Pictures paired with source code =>
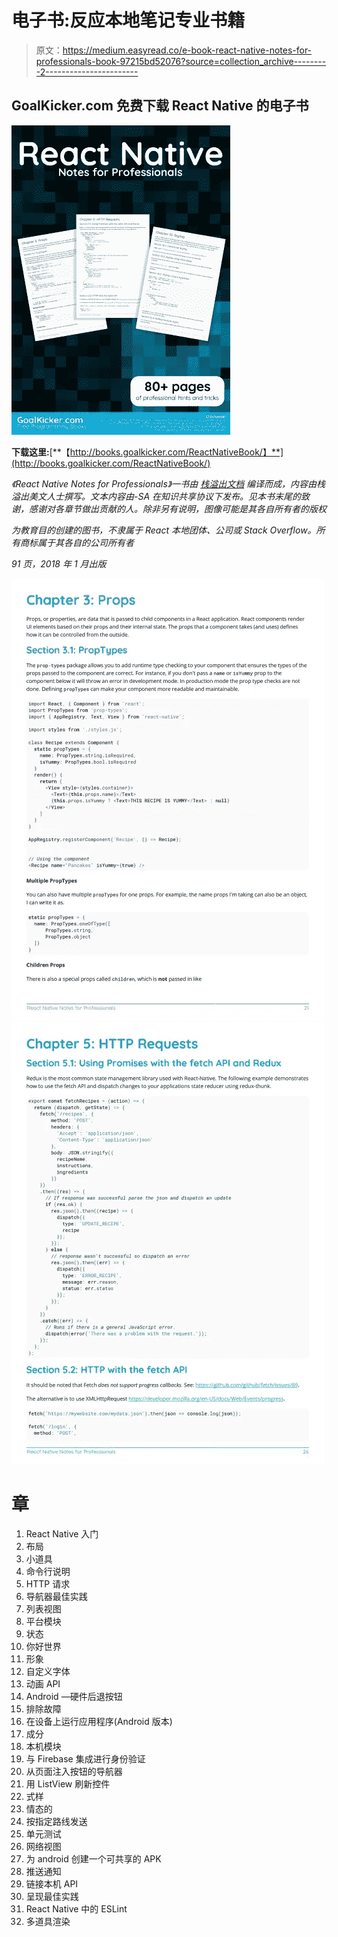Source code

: # 电子书:反应本地笔记专业书籍

> 原文：<https://medium.easyread.co/e-book-react-native-notes-for-professionals-book-97215bd52076?source=collection_archive---------2----------------------->

## GoalKicker.com 免费下载 React Native 的电子书

![](img/8281ecfaae0e6e382aeceb549afd1127.png)

**下载这里:**[**【http://books.goalkicker.com/ReactNativeBook/】**](http://books.goalkicker.com/ReactNativeBook/)

*《React Native Notes for Professionals》一书由* [*栈溢出文档*](https://archive.org/details/documentation-dump.7z) *编译而成，内容由栈溢出美文人士撰写。文本内容由-SA 在知识共享协议下发布。见本书末尾的致谢，感谢对各章节做出贡献的人。除非另有说明，图像可能是其各自所有者的版权*

*为教育目的创建的图书，不隶属于 React 本地团体、公司或 Stack Overflow。所有商标属于其各自的公司所有者*

*91 页，2018 年 1 月出版*

![](img/4636d0135c2b43f7348afaf193edfc7d.png)![](img/bff169fc0ae98f6b062c1604e68e7b84.png)

# 章

1.  React Native 入门
2.  布局
3.  小道具
4.  命令行说明
5.  HTTP 请求
6.  导航器最佳实践
7.  列表视图
8.  平台模块
9.  状态
10.  你好世界
11.  形象
12.  自定义字体
13.  动画 API
14.  Android —硬件后退按钮
15.  排除故障
16.  在设备上运行应用程序(Android 版本)
17.  成分
18.  本机模块
19.  与 Firebase 集成进行身份验证
20.  从页面注入按钮的导航器
21.  用 ListView 刷新控件
22.  式样
23.  情态的
24.  按指定路线发送
25.  单元测试
26.  网络视图
27.  为 android 创建一个可共享的 APK
28.  推送通知
29.  链接本机 API
30.  呈现最佳实践
31.  React Native 中的 ESLint
32.  多道具渲染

Task item => Above are the records; transcribe them exactly without the pictures.

Task output =>
Source code

: # 电子书:反应本地笔记专业书籍

> 原文：<https://medium.easyread.co/e-book-react-native-notes-for-professionals-book-97215bd52076?source=collection_archive---------2----------------------->

## GoalKicker.com 免费下载 React Native 的电子书

![](img/8281ecfaae0e6e382aeceb549afd1127.png)

**下载这里:**[**【http://books.goalkicker.com/ReactNativeBook/】**](http://books.goalkicker.com/ReactNativeBook/)

*《React Native Notes for Professionals》一书由* [*栈溢出文档*](https://archive.org/details/documentation-dump.7z) *编译而成，内容由栈溢出美文人士撰写。文本内容由-SA 在知识共享协议下发布。见本书末尾的致谢，感谢对各章节做出贡献的人。除非另有说明，图像可能是其各自所有者的版权*

*为教育目的创建的图书，不隶属于 React 本地团体、公司或 Stack Overflow。所有商标属于其各自的公司所有者*

*91 页，2018 年 1 月出版*

![](img/4636d0135c2b43f7348afaf193edfc7d.png)![](img/bff169fc0ae98f6b062c1604e68e7b84.png)

# 章

1.  React Native 入门
2.  布局
3.  小道具
4.  命令行说明
5.  HTTP 请求
6.  导航器最佳实践
7.  列表视图
8.  平台模块
9.  状态
10.  你好世界
11.  形象
12.  自定义字体
13.  动画 API
14.  Android —硬件后退按钮
15.  排除故障
16.  在设备上运行应用程序(Android 版本)
17.  成分
18.  本机模块
19.  与 Firebase 集成进行身份验证
20.  从页面注入按钮的导航器
21.  用 ListView 刷新控件
22.  式样
23.  情态的
24.  按指定路线发送
25.  单元测试
26.  网络视图
27.  为 android 创建一个可共享的 APK
28.  推送通知
29.  链接本机 API
30.  呈现最佳实践
31.  React Native 中的 ESLint
32.  多道具渲染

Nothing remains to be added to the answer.